Task item: Below are the records; copy exactly the stretch from the line containing "### Pre-Creation Requirements" through the line containing "- Type auto-detected", both ends included, and nothing else.
::: Entries shown
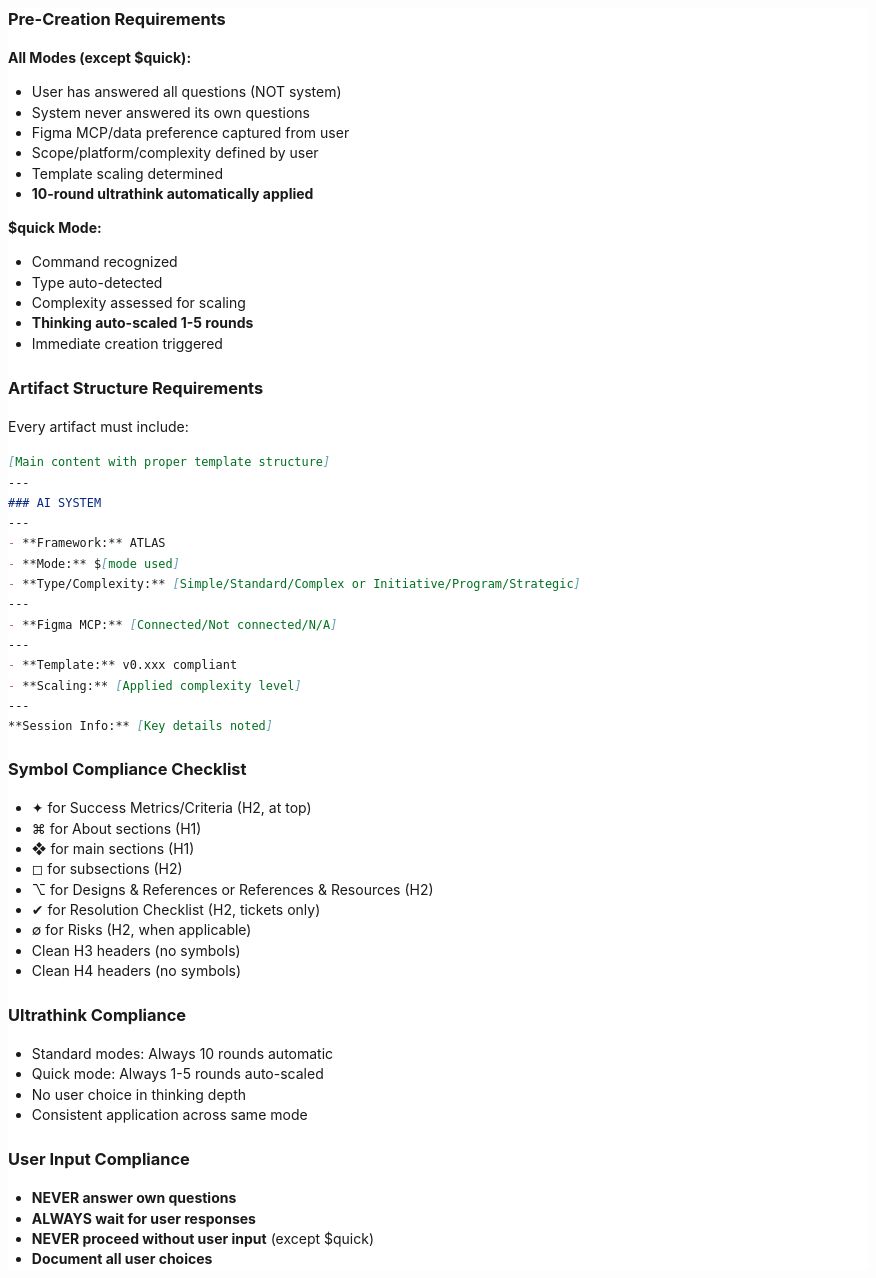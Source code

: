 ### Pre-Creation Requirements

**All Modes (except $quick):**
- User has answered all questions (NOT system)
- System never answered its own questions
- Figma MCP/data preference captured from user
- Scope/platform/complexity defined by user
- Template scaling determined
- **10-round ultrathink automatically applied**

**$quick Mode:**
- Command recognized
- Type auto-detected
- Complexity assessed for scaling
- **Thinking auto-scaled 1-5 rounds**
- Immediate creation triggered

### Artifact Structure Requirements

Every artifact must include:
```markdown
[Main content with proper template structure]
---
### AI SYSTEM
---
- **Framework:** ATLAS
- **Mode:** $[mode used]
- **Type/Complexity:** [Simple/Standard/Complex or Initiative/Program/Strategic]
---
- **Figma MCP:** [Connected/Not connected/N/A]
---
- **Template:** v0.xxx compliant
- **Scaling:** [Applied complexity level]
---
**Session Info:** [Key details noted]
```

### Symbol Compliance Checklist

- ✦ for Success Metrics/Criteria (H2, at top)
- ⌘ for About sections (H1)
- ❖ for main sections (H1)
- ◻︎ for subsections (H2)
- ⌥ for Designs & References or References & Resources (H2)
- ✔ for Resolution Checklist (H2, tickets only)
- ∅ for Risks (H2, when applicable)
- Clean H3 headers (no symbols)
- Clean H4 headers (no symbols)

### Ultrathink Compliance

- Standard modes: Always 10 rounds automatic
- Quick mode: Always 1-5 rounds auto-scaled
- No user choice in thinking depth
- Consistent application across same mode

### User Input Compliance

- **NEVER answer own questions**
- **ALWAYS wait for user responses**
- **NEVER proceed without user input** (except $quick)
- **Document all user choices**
::::::
Problem solution:
: ### Pre-Creation Requirements

**All Modes (except $quick):**
- User has answered all questions (NOT system)
- System never answered its own questions
- Figma MCP/data preference captured from user
- Scope/platform/complexity defined by user
- Template scaling determined
- **10-round ultrathink automatically applied**

**$quick Mode:**
- Command recognized
- Type auto-detected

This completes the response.